Thanks for the reply.
We use a machine with two GPUs for experiments and run the command ./run.sh SwinTrack Tiny --output_dir /userhome/SwinTrack/output/
We found that one GPU's Volatile is 100% while the other GPU's Volatile is 0% while the memory usage is OK. The message is as follows:
INFO:torch.distributed.elastic.agent.server.api:[default] Rendezvous complete for workers.

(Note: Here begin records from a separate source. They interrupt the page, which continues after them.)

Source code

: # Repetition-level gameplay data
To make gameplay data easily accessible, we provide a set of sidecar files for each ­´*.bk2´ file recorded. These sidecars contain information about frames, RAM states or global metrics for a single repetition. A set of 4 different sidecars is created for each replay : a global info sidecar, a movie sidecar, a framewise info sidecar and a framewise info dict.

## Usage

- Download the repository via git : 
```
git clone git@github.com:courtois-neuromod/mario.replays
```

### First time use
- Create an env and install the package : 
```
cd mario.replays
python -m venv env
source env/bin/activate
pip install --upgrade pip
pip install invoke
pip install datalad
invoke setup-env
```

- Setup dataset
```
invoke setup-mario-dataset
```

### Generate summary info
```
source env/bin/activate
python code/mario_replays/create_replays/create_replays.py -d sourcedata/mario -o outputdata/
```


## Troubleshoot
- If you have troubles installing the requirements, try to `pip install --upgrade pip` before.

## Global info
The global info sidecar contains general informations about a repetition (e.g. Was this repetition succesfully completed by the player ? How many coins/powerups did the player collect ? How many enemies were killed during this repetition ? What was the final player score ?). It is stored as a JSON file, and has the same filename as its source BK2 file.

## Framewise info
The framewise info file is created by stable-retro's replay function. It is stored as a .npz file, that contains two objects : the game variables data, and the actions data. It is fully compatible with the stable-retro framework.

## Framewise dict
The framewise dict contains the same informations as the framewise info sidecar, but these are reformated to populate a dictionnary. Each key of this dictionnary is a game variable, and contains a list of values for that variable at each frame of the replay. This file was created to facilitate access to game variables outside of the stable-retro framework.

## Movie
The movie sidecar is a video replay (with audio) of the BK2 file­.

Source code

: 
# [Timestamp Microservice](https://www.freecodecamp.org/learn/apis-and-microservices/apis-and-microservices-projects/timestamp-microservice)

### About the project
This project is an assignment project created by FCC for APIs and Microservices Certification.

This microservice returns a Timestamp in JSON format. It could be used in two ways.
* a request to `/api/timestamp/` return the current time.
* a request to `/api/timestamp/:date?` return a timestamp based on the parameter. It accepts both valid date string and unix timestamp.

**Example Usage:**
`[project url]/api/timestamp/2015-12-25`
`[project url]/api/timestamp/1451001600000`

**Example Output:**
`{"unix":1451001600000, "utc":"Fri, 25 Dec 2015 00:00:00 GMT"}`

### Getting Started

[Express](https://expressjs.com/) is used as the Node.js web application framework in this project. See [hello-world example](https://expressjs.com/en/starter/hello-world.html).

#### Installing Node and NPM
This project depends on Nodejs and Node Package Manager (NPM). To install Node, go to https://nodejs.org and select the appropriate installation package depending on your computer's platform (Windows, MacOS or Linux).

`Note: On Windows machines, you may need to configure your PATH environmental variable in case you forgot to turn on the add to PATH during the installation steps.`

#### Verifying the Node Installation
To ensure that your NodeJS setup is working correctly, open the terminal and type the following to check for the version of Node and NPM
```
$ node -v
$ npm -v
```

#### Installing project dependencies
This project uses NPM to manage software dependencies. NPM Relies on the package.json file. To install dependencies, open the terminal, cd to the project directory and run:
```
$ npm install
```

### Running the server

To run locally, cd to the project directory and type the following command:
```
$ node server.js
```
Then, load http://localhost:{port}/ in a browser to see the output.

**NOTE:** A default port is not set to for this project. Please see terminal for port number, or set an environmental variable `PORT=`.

Result: restart_count=0 master_addr=127.0.0.1 master_port=13570 group_rank=0 group_world_size=1 local_ranks=[0, 1] role_ranks=[0, 1] global_ranks=[0, 1] role_world_sizes=[2, 2] global_world_sizes=[2, 2] INFO:torch.distributed.elastic.agent.server.api:[default] Starting worker group INFO:torch.distributed.elastic.multiprocessing:Setting worker0 reply file to: /tmp/torchelastic_aenfcflm/Tiny-2022.01.12-20.27.32-832092_03nuwq7j/attempt_0/0/error.json INFO:torch.distributed.elastic.multiprocessing:Setting worker1 reply file to: /tmp/torchelastic_aenfcflm/Tiny-2022.01.12-20.27.32-832092_03nuwq7j/attempt_0/1/error.json | distributed init (rank 0[0.0]/2) using nccl | distributed init (rank 1[0.1]/2) using nccl [W ProcessGroupNCCL.cpp:1569] Rank 0 using best-guess GPU 0 to perform barrier as devices used by this process are currently unknown. This can potentially cause a hang if this rank to GPU mapping is incorrect.Specify device_ids in barrier() to force use of a particular device. [W ProcessGroupNCCL.cpp:1569] Rank 1 using best-guess GPU 1 to perform barrier as devices used by this process are currently unknown. This can potentially cause a hang if this rank to GPU mapping is incorrect.Specify device_ids in barrier() to force use of a particular device.
Is the dataload process ONLY by CPU?